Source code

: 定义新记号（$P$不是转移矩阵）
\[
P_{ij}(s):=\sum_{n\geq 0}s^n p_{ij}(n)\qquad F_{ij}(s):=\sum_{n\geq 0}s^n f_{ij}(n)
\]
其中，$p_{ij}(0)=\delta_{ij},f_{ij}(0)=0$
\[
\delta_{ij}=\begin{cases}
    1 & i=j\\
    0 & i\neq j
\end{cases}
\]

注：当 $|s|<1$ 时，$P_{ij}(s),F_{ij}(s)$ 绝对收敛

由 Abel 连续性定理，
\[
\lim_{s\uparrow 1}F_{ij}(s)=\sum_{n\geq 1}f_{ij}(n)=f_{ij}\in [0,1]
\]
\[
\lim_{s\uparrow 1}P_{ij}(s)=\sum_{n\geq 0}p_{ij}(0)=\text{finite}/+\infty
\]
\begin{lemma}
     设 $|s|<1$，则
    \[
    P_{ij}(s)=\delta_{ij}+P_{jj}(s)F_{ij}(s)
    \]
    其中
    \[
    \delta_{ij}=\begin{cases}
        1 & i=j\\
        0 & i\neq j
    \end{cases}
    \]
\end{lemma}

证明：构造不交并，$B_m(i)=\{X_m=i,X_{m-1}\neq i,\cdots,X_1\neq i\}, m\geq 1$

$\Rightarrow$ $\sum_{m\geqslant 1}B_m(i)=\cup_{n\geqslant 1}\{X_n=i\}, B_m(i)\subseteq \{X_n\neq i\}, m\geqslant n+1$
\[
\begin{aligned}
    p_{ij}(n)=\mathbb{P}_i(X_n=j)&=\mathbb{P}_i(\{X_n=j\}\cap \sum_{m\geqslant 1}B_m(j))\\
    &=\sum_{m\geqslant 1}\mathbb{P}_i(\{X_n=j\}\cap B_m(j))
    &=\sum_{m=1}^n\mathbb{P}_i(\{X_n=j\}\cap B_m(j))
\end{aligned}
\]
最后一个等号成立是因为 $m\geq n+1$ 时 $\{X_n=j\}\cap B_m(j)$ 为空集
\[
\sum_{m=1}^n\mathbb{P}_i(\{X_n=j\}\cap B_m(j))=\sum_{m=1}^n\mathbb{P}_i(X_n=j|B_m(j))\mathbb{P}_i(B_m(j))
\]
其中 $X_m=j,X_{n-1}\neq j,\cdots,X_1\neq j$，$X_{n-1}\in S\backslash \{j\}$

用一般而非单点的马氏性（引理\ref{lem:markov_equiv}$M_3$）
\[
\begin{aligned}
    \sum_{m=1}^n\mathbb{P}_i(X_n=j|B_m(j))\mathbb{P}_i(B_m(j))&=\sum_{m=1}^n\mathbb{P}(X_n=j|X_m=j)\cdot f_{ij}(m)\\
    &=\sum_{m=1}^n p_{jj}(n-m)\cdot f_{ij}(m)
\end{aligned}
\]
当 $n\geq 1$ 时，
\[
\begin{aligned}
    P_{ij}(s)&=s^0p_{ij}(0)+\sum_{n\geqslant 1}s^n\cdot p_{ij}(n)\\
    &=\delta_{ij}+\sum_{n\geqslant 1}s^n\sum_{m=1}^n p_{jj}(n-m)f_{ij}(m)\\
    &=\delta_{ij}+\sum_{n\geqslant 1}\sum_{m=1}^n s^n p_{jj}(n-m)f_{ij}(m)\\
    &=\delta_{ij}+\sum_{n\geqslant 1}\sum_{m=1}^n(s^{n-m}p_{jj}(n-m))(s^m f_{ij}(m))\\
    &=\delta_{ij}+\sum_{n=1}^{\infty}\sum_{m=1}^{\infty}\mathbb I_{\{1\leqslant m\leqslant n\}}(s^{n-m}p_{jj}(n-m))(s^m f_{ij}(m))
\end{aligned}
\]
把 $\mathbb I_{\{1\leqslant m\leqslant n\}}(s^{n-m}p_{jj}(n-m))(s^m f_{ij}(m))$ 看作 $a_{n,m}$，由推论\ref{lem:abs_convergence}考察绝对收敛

=======

▸ **Directions**
Please retype all of the records, keeping each line exactly as it is.

▸ **Response below**
Source code

: 定义新记号（$P$不是转移矩阵）
\[
P_{ij}(s):=\sum_{n\geq 0}s^n p_{ij}(n)\qquad F_{ij}(s):=\sum_{n\geq 0}s^n f_{ij}(n)
\]
其中，$p_{ij}(0)=\delta_{ij},f_{ij}(0)=0$
\[
\delta_{ij}=\begin{cases}
    1 & i=j\\
    0 & i\neq j
\end{cases}
\]

注：当 $|s|<1$ 时，$P_{ij}(s),F_{ij}(s)$ 绝对收敛

由 Abel 连续性定理，
\[
\lim_{s\uparrow 1}F_{ij}(s)=\sum_{n\geq 1}f_{ij}(n)=f_{ij}\in [0,1]
\]
\[
\lim_{s\uparrow 1}P_{ij}(s)=\sum_{n\geq 0}p_{ij}(0)=\text{finite}/+\infty
\]
\begin{lemma}
     设 $|s|<1$，则
    \[
    P_{ij}(s)=\delta_{ij}+P_{jj}(s)F_{ij}(s)
    \]
    其中
    \[
    \delta_{ij}=\begin{cases}
        1 & i=j\\
        0 & i\neq j
    \end{cases}
    \]
\end{lemma}

证明：构造不交并，$B_m(i)=\{X_m=i,X_{m-1}\neq i,\cdots,X_1\neq i\}, m\geq 1$

$\Rightarrow$ $\sum_{m\geqslant 1}B_m(i)=\cup_{n\geqslant 1}\{X_n=i\}, B_m(i)\subseteq \{X_n\neq i\}, m\geqslant n+1$
\[
\begin{aligned}
    p_{ij}(n)=\mathbb{P}_i(X_n=j)&=\mathbb{P}_i(\{X_n=j\}\cap \sum_{m\geqslant 1}B_m(j))\\
    &=\sum_{m\geqslant 1}\mathbb{P}_i(\{X_n=j\}\cap B_m(j))
    &=\sum_{m=1}^n\mathbb{P}_i(\{X_n=j\}\cap B_m(j))
\end{aligned}
\]
最后一个等号成立是因为 $m\geq n+1$ 时 $\{X_n=j\}\cap B_m(j)$ 为空集
\[
\sum_{m=1}^n\mathbb{P}_i(\{X_n=j\}\cap B_m(j))=\sum_{m=1}^n\mathbb{P}_i(X_n=j|B_m(j))\mathbb{P}_i(B_m(j))
\]
其中 $X_m=j,X_{n-1}\neq j,\cdots,X_1\neq j$，$X_{n-1}\in S\backslash \{j\}$

用一般而非单点的马氏性（引理\ref{lem:markov_equiv}$M_3$）
\[
\begin{aligned}
    \sum_{m=1}^n\mathbb{P}_i(X_n=j|B_m(j))\mathbb{P}_i(B_m(j))&=\sum_{m=1}^n\mathbb{P}(X_n=j|X_m=j)\cdot f_{ij}(m)\\
    &=\sum_{m=1}^n p_{jj}(n-m)\cdot f_{ij}(m)
\end{aligned}
\]
当 $n\geq 1$ 时，
\[
\begin{aligned}
    P_{ij}(s)&=s^0p_{ij}(0)+\sum_{n\geqslant 1}s^n\cdot p_{ij}(n)\\
    &=\delta_{ij}+\sum_{n\geqslant 1}s^n\sum_{m=1}^n p_{jj}(n-m)f_{ij}(m)\\
    &=\delta_{ij}+\sum_{n\geqslant 1}\sum_{m=1}^n s^n p_{jj}(n-m)f_{ij}(m)\\
    &=\delta_{ij}+\sum_{n\geqslant 1}\sum_{m=1}^n(s^{n-m}p_{jj}(n-m))(s^m f_{ij}(m))\\
    &=\delta_{ij}+\sum_{n=1}^{\infty}\sum_{m=1}^{\infty}\mathbb I_{\{1\leqslant m\leqslant n\}}(s^{n-m}p_{jj}(n-m))(s^m f_{ij}(m))
\end{aligned}
\]
把 $\mathbb I_{\{1\leqslant m\leqslant n\}}(s^{n-m}p_{jj}(n-m))(s^m f_{ij}(m))$ 看作 $a_{n,m}$，由推论\ref{lem:abs_convergence}考察绝对收敛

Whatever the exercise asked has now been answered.